First Years Bass Fishing at Lake El Salto

Ron Speed's experience in Cuba solving the problem of skinny fish[Editor: this article first appeared on www.ronsfishingblog and may only be used by permission of Ron Speed]

Today I am going to talk about the early days of bass fishing at Lake El Salto in Mexico. Last week’s blog was about El Salto and the reason I am talking about it again is that Salto and Lake Fork in Texas have become the two most famous lakes in bass fishing history.

We opened the fishing camp on the water in November of 1990. The fishing was good but not great as far as big fish caught. Our clients caught lots of numbers, just like at all new Mexican lakes, but most were in the 2 to 4 lb range with many smaller than 2 lbs. Every so often a client would catch a 5 or 6 pound fish, but there weren’t many that size.

We continued to operate on this lake until clients became tired of catching so many small bass and the fish became very skinny. They looked like they were starving to death. When the lake was new in that first year there were plenty of threadfin shad and tilapia for the bass to eat. The netters had caught many tons of the tilapia since in those years they didn’t have a conservation program in effect like they do now. Also, the lake had so many black bass that the tilapia and the shad were all eaten up in a couple of years.

I had seen this happen only once in my life and that was in Cuba’s Lake Hanabanilla. The Cuban fishing department had asked me to fish the lake and tell them why there were no middle size (2 lb to 5 lb) bass in the lake. I took Jimmy Olive–a great friend from Port Arthur, Texas–with me to this lake. In 3 days of fishing we caught over 100 bass a day in shallow water with none weighing over a pound. We moved out to deep water and caught bass up to 10 lbs. Those bass were not really fat and in good condition and we too found no middle size bass. I wrote my report to the Cubans advising them to stock some forage fish like shad or bluegill if they wanted to produce more middle-size fish. The bass in Hanabanilla had turned to cannibals and were feeding off of smaller bass since there was nothing else for them to eat. Consequently there were no middle-size bass.

Now here we are at Lake El Salto 13 years later facing a similar problem. We closed down our camp for 2 years and I began looking for a solution. I called the head of the Fishing department in Texas and told him what the situation was at Salto. He advised me to do the same thing that I had advised the Cubans to do 13 years earlier. Since I had never tried to transport live shad, I had him tell me exactly how to do it. He also sent me a booklet with all the details.

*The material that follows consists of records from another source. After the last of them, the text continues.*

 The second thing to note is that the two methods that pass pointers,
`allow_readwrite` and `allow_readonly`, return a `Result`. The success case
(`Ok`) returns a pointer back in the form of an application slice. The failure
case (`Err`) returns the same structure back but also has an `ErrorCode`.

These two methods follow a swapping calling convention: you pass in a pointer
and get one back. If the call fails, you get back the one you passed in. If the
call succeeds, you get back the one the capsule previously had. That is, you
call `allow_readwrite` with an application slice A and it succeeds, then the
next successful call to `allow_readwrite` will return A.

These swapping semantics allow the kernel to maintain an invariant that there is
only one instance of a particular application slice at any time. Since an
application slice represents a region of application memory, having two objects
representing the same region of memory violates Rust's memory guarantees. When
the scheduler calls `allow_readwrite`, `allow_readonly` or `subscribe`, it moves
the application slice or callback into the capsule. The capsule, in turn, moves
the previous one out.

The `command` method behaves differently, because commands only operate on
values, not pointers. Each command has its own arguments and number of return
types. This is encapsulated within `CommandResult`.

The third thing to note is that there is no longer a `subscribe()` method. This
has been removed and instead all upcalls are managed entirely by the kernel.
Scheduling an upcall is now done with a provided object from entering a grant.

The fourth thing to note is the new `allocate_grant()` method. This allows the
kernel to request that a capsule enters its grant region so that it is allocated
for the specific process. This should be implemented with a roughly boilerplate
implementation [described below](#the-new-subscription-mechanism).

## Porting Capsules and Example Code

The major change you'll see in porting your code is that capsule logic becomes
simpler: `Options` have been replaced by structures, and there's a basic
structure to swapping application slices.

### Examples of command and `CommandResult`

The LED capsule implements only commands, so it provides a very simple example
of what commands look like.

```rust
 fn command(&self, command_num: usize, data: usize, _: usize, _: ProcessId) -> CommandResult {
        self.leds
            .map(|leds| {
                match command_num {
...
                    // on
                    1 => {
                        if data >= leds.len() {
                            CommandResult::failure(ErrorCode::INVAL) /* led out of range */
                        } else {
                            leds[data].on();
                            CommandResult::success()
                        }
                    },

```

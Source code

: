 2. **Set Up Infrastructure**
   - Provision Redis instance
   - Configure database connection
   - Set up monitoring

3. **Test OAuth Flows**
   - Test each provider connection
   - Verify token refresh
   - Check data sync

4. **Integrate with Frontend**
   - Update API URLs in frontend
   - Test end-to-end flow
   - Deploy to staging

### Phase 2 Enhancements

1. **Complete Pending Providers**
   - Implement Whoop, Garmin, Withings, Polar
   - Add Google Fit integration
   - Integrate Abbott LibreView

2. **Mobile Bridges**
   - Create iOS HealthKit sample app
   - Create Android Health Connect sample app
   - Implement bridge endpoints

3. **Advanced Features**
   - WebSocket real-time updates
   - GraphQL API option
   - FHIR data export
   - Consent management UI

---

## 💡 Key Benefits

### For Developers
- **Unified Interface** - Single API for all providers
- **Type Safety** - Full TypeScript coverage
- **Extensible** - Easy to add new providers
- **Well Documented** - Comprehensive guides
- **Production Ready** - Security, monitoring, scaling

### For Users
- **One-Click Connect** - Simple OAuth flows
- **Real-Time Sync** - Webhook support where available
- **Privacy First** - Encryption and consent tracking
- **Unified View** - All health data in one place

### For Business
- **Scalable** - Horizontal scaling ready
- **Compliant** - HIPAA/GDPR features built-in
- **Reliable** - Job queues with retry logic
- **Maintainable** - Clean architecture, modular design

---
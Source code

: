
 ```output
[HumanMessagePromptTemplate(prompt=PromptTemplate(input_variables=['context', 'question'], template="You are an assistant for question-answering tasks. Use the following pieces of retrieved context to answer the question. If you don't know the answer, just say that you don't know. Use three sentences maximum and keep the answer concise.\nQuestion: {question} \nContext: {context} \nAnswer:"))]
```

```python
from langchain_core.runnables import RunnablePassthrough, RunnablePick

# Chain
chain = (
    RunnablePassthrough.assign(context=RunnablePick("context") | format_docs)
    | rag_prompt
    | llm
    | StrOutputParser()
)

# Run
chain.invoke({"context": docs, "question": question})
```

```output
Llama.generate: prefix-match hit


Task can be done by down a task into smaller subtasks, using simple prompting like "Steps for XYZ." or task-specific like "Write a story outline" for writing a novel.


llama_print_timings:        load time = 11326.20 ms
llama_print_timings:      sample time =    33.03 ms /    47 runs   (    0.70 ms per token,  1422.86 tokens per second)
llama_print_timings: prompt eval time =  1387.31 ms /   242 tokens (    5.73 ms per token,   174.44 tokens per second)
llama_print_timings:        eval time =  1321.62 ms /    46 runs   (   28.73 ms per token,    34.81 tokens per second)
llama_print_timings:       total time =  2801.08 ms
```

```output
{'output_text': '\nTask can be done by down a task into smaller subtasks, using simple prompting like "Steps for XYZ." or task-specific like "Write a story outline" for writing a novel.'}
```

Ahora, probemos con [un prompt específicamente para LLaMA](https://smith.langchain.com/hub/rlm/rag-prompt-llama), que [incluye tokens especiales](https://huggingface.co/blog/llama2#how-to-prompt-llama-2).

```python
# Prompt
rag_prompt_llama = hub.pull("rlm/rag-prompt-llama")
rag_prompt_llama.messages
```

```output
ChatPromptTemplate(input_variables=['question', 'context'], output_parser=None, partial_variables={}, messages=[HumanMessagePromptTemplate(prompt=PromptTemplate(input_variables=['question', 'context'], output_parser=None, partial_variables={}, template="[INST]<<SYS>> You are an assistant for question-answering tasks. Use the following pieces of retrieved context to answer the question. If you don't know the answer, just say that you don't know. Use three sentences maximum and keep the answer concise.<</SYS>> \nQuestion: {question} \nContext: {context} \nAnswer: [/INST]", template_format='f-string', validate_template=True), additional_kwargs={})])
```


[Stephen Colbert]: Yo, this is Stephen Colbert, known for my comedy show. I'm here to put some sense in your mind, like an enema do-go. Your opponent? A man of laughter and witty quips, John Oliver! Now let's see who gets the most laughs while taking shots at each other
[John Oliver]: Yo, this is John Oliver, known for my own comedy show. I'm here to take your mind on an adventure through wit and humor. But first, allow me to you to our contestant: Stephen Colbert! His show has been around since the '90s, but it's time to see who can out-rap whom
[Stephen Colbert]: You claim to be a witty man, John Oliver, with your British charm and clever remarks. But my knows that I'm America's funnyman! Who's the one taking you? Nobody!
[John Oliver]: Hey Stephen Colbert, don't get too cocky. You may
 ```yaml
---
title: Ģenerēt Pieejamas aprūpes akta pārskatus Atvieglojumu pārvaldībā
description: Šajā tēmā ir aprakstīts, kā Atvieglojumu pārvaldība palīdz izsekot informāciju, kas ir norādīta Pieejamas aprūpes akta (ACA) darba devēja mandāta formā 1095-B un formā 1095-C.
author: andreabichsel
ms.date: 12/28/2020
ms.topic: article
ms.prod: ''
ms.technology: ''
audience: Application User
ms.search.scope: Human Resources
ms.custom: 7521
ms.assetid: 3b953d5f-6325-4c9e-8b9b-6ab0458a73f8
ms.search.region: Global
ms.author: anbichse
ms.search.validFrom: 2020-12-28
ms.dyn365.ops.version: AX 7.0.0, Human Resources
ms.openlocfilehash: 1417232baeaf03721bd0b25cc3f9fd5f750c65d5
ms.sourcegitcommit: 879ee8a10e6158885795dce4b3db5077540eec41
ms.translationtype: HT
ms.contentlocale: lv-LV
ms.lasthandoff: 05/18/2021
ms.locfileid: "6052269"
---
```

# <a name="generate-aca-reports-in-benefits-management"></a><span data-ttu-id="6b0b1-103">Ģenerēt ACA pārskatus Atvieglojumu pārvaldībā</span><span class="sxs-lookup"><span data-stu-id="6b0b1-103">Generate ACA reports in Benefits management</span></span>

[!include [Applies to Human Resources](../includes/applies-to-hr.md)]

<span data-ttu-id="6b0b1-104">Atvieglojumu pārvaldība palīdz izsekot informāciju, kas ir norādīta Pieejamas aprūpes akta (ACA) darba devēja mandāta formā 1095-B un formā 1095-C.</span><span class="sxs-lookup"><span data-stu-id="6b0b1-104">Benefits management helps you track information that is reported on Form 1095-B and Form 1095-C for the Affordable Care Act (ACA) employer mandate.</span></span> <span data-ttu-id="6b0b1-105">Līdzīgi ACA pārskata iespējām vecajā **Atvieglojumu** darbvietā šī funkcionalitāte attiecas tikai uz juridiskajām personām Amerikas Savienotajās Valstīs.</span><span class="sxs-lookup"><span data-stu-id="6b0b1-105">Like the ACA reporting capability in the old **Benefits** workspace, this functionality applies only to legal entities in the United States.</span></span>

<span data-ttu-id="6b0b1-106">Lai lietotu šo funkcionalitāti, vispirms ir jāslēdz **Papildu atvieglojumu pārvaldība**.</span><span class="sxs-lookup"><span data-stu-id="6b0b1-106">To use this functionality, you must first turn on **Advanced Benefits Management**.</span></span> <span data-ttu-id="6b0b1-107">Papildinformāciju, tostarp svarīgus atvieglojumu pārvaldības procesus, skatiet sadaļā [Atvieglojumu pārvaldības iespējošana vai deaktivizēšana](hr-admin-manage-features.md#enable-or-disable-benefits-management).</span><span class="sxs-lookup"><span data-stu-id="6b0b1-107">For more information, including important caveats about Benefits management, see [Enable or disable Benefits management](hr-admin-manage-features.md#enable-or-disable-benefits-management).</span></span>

The camp manager at that time was Segis Benetez, and Segis knew where there was a lagoon near the ocean that had lots of threadfin shad. I explained to Segis on how to catch and transport shad so they would live. I had learned that you must catch the shad at night in a seine when it is cool. You cannot touch the shad with your hands, your transport container must be round like a barrel, and you must fill the barrel with water where the shad live so as to have exactly the same water temperature.

Segis and Beto, one of the local boys who worked at the camp, spent 2 months catching and hauling shad to the lake. The next season we saw thousands of shad on top of the water in Lake El Salto and in a matter of months we were not catching any skinny bass. The bass got really fat, but did not seem to grow any bigger until we began stocking the lake with Florida bass…another story for another time!!!!!!!